DATA PROVIDED:
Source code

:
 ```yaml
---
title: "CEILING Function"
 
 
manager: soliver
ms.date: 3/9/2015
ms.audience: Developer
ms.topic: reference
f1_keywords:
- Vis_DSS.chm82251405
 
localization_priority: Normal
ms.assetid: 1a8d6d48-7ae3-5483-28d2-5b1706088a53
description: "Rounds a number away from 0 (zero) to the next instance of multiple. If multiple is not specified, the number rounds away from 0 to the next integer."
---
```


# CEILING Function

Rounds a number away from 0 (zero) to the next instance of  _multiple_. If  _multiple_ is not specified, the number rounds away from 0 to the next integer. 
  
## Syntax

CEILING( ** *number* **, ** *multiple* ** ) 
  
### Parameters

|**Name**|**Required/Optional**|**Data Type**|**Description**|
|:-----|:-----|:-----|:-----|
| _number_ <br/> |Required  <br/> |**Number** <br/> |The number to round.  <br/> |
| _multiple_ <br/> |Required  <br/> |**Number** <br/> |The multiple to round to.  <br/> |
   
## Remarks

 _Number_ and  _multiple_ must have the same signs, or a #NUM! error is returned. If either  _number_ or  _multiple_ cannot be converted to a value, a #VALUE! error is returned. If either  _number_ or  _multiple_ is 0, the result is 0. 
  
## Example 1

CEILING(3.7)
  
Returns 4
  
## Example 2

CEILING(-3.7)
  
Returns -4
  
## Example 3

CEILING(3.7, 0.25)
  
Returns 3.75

TASK DESCRIPTION: Retype all of the records above without a single alteration.

WRITTEN RESPONSE:
Source code

:
 ```yaml
---
title: "CEILING Function"
 
 
manager: soliver
ms.date: 3/9/2015
ms.audience: Developer
ms.topic: reference
f1_keywords:
- Vis_DSS.chm82251405
 
localization_priority: Normal
ms.assetid: 1a8d6d48-7ae3-5483-28d2-5b1706088a53
description: "Rounds a number away from 0 (zero) to the next instance of multiple. If multiple is not specified, the number rounds away from 0 to the next integer."
---
```


# CEILING Function

Rounds a number away from 0 (zero) to the next instance of  _multiple_. If  _multiple_ is not specified, the number rounds away from 0 to the next integer. 
  
## Syntax

CEILING( ** *number* **, ** *multiple* ** ) 
  
### Parameters

|**Name**|**Required/Optional**|**Data Type**|**Description**|
|:-----|:-----|:-----|:-----|
| _number_ <br/> |Required  <br/> |**Number** <br/> |The number to round.  <br/> |
| _multiple_ <br/> |Required  <br/> |**Number** <br/> |The multiple to round to.  <br/> |
   
## Remarks

 _Number_ and  _multiple_ must have the same signs, or a #NUM! error is returned. If either  _number_ or  _multiple_ cannot be converted to a value, a #VALUE! error is returned. If either  _number_ or  _multiple_ is 0, the result is 0. 
  
## Example 1

CEILING(3.7)
  
Returns 4
  
## Example 2

CEILING(-3.7)
  
Returns -4
  
## Example 3

CEILING(3.7, 0.25)
  
Returns 3.75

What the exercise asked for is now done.